A prioridade do meu Governo em relação a África foi estabelecer parcerias e acordos para o intercâmbio de políticas públicas e programas sociais de combate à fome e à miséria. Quanto à questão que você coloca, acredito que um Presidente da República que não tem influência é melhor não o ser. Essa acusação é outra manipulação organizada por sectores da imprensa brasileira. Estou convencido de que é tarefa do Presidente da República de qualquer país democrático apoiar o empresariado nos seus investimentos no exterior. A internacionalização das empresas brasileiras gera divisas, riquezas e empregos no meu país. Fiz exatamente o mesmo que fazem os presidentes dos Estados Unidos, de França, Inglaterra, Portugal.

O objetivo dos atuais processos judiciais no Brasil, em especial contra personalidades próximas do PT, é mesmo, como dizem os seus apoiantes, “pegar o Lula”? Temem que se candidate novamente à presidência em 2018?

Tenho dito e repetido que serei candidato em 2018 se sentir que estão ameaçados os projetos que nós construímos para melhorar a distribuição da riqueza no país e dar condições de vida aos excluídos e aos mais pobres. Se isso se concretizar e não surgir nenhuma outra pessoa com maiores condições de defender essas ideias nas eleições de 2018, então eu serei candidato. Para defender as nossas conquistas e apontar para o futuro, com propostas claras para melhorar ainda mais as condições de vida do nosso povo, porque ainda há muito a ser feito. Eu acredito que as forças conservadoras do Brasil não querem isso e fazem tudo para sujar artificialmente o meu nome e questionar o meu legado.
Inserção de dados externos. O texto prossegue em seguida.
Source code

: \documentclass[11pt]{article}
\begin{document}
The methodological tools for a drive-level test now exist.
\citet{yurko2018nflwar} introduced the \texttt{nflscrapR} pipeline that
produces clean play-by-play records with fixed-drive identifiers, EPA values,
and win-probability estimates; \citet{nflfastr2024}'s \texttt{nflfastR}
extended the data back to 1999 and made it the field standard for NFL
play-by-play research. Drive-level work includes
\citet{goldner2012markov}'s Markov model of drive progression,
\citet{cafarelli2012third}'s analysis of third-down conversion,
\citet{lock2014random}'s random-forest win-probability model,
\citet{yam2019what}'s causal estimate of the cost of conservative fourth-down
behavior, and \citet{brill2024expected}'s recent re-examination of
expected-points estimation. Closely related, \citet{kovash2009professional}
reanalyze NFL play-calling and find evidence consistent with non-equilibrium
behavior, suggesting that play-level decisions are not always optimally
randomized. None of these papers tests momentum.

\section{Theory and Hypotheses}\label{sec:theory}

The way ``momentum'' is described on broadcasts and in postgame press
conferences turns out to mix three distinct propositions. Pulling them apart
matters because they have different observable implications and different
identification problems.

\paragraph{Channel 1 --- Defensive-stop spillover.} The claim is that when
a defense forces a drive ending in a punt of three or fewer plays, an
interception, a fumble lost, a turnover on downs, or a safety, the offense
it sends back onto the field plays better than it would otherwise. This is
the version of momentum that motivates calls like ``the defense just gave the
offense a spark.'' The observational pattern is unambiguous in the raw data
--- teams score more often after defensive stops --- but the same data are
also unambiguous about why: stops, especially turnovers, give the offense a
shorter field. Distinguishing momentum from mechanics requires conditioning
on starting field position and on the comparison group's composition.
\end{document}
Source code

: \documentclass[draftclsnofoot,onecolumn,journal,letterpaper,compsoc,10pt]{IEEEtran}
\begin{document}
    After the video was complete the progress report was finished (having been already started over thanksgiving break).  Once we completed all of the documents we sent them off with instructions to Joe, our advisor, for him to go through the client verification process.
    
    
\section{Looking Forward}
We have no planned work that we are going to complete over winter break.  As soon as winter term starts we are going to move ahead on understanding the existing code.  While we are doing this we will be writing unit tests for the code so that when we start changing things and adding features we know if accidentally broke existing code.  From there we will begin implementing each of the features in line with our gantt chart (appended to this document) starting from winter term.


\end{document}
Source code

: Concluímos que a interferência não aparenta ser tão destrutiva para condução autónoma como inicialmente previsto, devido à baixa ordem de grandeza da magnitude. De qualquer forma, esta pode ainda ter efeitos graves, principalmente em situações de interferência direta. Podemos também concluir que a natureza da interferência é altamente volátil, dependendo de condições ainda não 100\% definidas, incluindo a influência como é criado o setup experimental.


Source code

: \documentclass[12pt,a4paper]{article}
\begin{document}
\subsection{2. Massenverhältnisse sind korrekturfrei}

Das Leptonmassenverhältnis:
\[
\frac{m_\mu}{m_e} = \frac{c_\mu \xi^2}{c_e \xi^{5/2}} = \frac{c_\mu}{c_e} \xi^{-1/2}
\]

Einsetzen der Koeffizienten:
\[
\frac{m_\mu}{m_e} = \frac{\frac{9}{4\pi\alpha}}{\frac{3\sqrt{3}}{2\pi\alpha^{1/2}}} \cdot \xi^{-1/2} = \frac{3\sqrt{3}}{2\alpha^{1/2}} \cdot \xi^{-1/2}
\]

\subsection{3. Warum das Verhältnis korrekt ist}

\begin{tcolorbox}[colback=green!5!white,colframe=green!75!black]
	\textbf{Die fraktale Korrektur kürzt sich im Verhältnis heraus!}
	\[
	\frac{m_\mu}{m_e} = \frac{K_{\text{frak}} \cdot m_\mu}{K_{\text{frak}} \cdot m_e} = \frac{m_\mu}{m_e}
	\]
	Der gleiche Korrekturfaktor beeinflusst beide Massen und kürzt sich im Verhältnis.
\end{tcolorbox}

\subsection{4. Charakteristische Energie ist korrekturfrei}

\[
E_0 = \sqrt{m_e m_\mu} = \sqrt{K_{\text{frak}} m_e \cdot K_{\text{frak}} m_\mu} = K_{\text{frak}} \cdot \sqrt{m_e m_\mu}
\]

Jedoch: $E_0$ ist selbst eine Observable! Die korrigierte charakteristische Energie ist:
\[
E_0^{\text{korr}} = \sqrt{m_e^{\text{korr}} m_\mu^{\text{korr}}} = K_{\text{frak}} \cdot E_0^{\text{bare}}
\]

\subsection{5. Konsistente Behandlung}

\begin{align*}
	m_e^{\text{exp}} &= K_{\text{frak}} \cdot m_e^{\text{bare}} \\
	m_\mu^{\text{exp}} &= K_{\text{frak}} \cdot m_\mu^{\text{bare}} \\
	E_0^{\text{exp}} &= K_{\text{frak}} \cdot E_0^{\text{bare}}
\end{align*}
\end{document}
O presidente interino, Michel Temer, tem tomado uma série de medidas contrárias às políticas seguidas no país nos últimos 12 anos. Se Dilma Rousseff for destituída, o que poderá acontecer? Qual será a reação do PT?

O presidente Michel Temer é interino, ou seja, temporário. Desde o primeiro dia que ele age sem a legitimidade que só as urnas garantem. Ele e os seus ministros já anunciaram ou tomaram várias medidas que chocam com diversas políticas públicas e programas sociais que nós criámos para melhorar a vida da grande maioria da população. Eu e o PT acreditamos que a presidenta Dilma vai retomar o governo do país. Se isso não ocorrer, o PT vai lutar com todas as suas forças para impedir que qualquer política social seja anulada e iremos preparar-nos em conjunto com as demais forças progressistas para mobilizar a sociedade nesse sentido. Aí, seremos oposição, como já fomos no passado. Agindo com firmeza e responsabilidade.

A classe política brasileira está desacreditada. Por outro lado, a divisão do país é evidente. Caso a crise se aprofunde, há risco de uma intervenção militar?

Não acredito. Os militares sabem que a democracia é importante para o Brasil e que não há saída para o país fora da democracia. Qualquer tentativa de atingi-la sofrerá forte oposição de todas as forças progressistas da sociedade.